Whether you follow real estate law professionally or as a hobby, you'll find something new and useful every week in Real Cases in Real Estate.

Updates for the Week of April 26th, 2013

An Illinois Condo Association's Board of Directors Can Breach Its Fiduciary Duty to Unit Owners by Delaying Maintenance of Common Elements, but Is Not Liable for Infliction of Emotional Distress Without Extreme and Outrageous Conduct. Norma Duffy sued her condominium association, claiming the slab was settling which caused walls to fall. She notified the condo board that the foundation, slab, walls and ceiling of her unit were common elements, which the association had a duty to maintain. To accommodate repairs, she moved out of her unit. The association removed the carpeting, utilities, and cabinets but did not commence repairs. Duffy sued the board for breach of fiduciary duty and intentional or negligent infliction of emotional distress.

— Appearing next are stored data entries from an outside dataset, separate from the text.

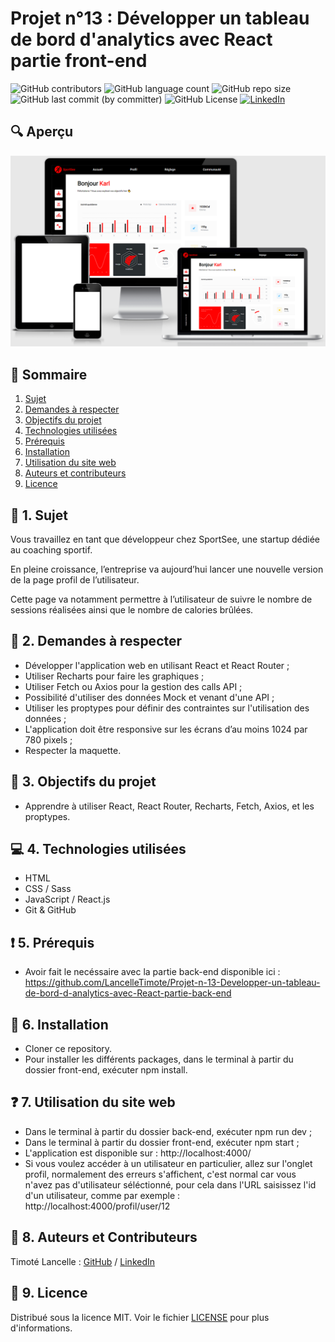 # Projet n°13 : Développer un tableau de bord d'analytics avec React partie front-end

![GitHub contributors](https://img.shields.io/github/contributors/LancelleTimote/Projet-n-13-Developper-un-tableau-de-bord-d-analytics-avec-React-partie-front-end?style=for-the-badge&color=green)
![GitHub language count](https://img.shields.io/github/languages/count/LancelleTimote/Projet-n-13-Developper-un-tableau-de-bord-d-analytics-avec-React-partie-front-end?style=for-the-badge)
![GitHub repo size](https://img.shields.io/github/repo-size/LancelleTimote/Projet-n-13-Developper-un-tableau-de-bord-d-analytics-avec-React-partie-front-end?style=for-the-badge)
![GitHub last commit (by committer)](https://img.shields.io/github/last-commit/LancelleTimote/Projet-n-13-Developper-un-tableau-de-bord-d-analytics-avec-React-partie-front-end?style=for-the-badge)
![GitHub License](https://img.shields.io/github/license/LancelleTimote/Projet-n-13-Developper-un-tableau-de-bord-d-analytics-avec-React-partie-front-end?style=for-the-badge)
[![LinkedIn](https://img.shields.io/badge/LinkedIn-0077B5?style=for-the-badge&logo=linkedin&logoColor=white)](https://www.linkedin.com/in/timote-lancelle-devweb/)

## :mag: Aperçu

![Aperçu du site web](visuel_projet/visuel_projet.png)

## :bookmark_tabs: Sommaire

<ol>
    <li><a href="#sujet">Sujet</a></li>
    <li><a href="#demandes_respecter">Demandes à respecter</a></li>
    <li><a href="#objectifs_projet">Objectifs du projet</a></li>
    <li><a href="#technologies_utilisees">Technologies utilisées</a></li>
    <li><a href="#prerequis">Prérequis</a></li>
    <li><a href="#installation">Installation</a></li>
    <li><a href="#utilisation_siteweb">Utilisation du site web</a></li>
    <li><a href="#auteurs_contributeurs">Auteurs et contributeurs</a></li>
    <li><a href="#licence">Licence</a></li>
</ol>

## :page_facing_up: 1. Sujet <a name = "sujet"></a>

Vous travaillez en tant que développeur chez SportSee, une startup dédiée au coaching sportif.

En pleine croissance, l’entreprise va aujourd’hui lancer une nouvelle version de la page profil de l’utilisateur.

Cette page va notamment permettre à l’utilisateur de suivre le nombre de sessions réalisées ainsi que le nombre de calories brûlées.

## :memo: 2. Demandes à respecter <a name = "demandes_respecter"></a>

-   Développer l'application web en utilisant React et React Router ;
-   Utiliser Recharts pour faire les graphiques ;
-   Utiliser Fetch ou Axios pour la gestion des calls API ;
-   Possibilité d'utiliser des données Mock et venant d'une API ;
-   Utiliser les proptypes pour définir des contraintes sur l'utilisation des données ;
-   L'application doit être responsive sur les écrans d’au moins 1024 par 780 pixels ;
-   Respecter la maquette.

## :checkered_flag: 3. Objectifs du projet <a name = "objectifs_projet"></a>

-   Apprendre à utiliser React, React Router, Recharts, Fetch, Axios, et les proptypes.

## :computer: 4. Technologies utilisées <a name = "technologies_utilisees"></a>

-   HTML
-   CSS / Sass
-   JavaScript / React.js
-   Git & GitHub

## :exclamation: 5. Prérequis <a name = "prerequis"></a>

-   Avoir fait le necéssaire avec la partie back-end disponible ici : https://github.com/LancelleTimote/Projet-n-13-Developper-un-tableau-de-bord-d-analytics-avec-React-partie-back-end

## :wrench: 6. Installation <a name = "installation"></a>

-   Cloner ce repository.
-   Pour installer les différents packages, dans le terminal à partir du dossier front-end, exécuter npm install.

## :question: 7. Utilisation du site web <a name = "utilisation_siteweb"></a>

-   Dans le terminal à partir du dossier back-end, exécuter npm run dev ;
-   Dans le terminal à partir du dossier front-end, exécuter npm start ;
-   L'application est disponible sur : http://localhost:4000/
-   Si vous voulez accéder à un utilisateur en particulier, allez sur l'onglet profil, normalement des erreurs s'affichent, c'est normal car vous n'avez pas d'utilisateur séléctionné, pour cela dans l'URL saisissez l'id d'un utilisateur, comme par exemple : http://localhost:4000/profil/user/12

## :beers: 8. Auteurs et Contributeurs <a name = "auteurs_contributeurs"></a>

Timoté Lancelle : [GitHub](https://github.com/LancelleTimote) / [LinkedIn](https://www.linkedin.com/in/timote-lancelle-devweb/)

## :page_with_curl: 9. Licence <a name = "licence"></a>

Distribué sous la licence MIT. Voir le fichier [LICENSE](LICENSE) pour plus d'informations.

The Illinois Condominium Property Act requires a condominium board to provide for the operation, care, upkeep and maintenance of the condominium's common elements. In performing these duties, the board must exercise the care required of a fiduciary. The Orlan Brook Condo board acknowledged this duty, but denied failing to exercise it. Duffy complained of delays, such as delayed bidding for repair work, restriction of the bid specifications to merely cosmetic items, the board's refusal to authorize common element repairs, and refusal to compensate her for relocation expenses. In addition to the Condominium Property Act, the declaration and bylaws of the Orlan Brook condominium required the association to provide and pay for maintenance and repair of common elements. The condo directors invoked the business judgment rule, which restricts courts from interfering with the business judgment of corporate directors absent evidence of bad faith, fraud, illegality or gross overreaching. However the court noted that when directors fail to exercise due care, they may not hide behind the business judgment rule. In response to Duffy's claim that the board held her condo "ransom" by failing to make required repairs, the court found she sufficiently pled damages for breach of the board's fiduciary duty. Moreover, the court noted that "breach of fiduciary duty is a form of constructive fraud."

Duffy failed on her intentional/negligent infliction of emotional distress claims, however, because the board's conduct was not extreme and outrageous enough. "Extreme and outrageous behavior requires conduct that goes beyond all possible bounds of decency, such that a reasonable person would hear the facts and be compelled to feelings of resentment and outrage." Conduct that is merely inconvenient, aggravating or annoying to another person is not beyond all possible bounds of decency or intolerable. "The law intervenes only where the distress inflicted is so severe that no reasonable man could be expected to endure it." This issue might have been decided differently if Duffy had demonstrated that she was particularly susceptible to emotional distress because of physical or mental impairment.

Duffy V. Orlan Brook Condominium Owners' Association, Appellate Court Of Illinois, First District, Sixth Division, 2012 IL App (1st) 113577; 981 N.E.2d 1069; 2012 Ill. App. LEXIS 972; 367 Ill. Dec. 341 [enhanced version available to subscribers].